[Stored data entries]

"""

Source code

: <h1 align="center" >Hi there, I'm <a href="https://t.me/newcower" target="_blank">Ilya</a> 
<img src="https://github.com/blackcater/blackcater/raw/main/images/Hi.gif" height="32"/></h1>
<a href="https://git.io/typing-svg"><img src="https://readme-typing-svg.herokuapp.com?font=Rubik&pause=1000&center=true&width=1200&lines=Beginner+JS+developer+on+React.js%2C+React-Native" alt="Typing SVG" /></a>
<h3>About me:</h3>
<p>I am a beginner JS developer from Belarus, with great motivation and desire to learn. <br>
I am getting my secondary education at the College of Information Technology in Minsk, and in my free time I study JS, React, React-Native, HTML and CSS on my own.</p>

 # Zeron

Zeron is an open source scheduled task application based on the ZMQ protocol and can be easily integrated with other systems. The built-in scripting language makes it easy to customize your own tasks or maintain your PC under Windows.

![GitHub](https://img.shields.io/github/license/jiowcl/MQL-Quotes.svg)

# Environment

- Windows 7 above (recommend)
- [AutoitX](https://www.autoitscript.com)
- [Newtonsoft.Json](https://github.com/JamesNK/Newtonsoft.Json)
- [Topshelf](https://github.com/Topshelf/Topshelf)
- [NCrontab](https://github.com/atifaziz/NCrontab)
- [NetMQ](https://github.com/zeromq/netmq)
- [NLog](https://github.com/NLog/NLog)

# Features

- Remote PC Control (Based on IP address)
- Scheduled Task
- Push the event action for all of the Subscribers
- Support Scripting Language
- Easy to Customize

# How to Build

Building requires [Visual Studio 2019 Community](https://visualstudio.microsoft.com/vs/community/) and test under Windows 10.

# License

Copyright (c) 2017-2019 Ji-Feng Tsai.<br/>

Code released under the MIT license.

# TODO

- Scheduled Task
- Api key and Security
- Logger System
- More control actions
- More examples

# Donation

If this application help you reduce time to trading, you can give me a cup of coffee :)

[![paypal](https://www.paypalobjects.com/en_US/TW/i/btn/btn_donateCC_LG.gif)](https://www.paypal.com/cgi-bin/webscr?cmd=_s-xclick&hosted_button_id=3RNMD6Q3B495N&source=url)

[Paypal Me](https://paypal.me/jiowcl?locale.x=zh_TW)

"""

Return the lines above that include the string "github".

**SOLUTION TO THIS PROBLEM:**
<img src="https://github.com/blackcater/blackcater/raw/main/images/Hi.gif" height="32"/></h1>
![GitHub](https://img.shields.io/github/license/jiowcl/MQL-Quotes.svg)
- [Newtonsoft.Json](https://github.com/JamesNK/Newtonsoft.Json)
- [Topshelf](https://github.com/Topshelf/Topshelf)
- [NCrontab](https://github.com/atifaziz/NCrontab)
- [NetMQ](https://github.com/zeromq/netmq)
- [NLog](https://github.com/NLog/NLog)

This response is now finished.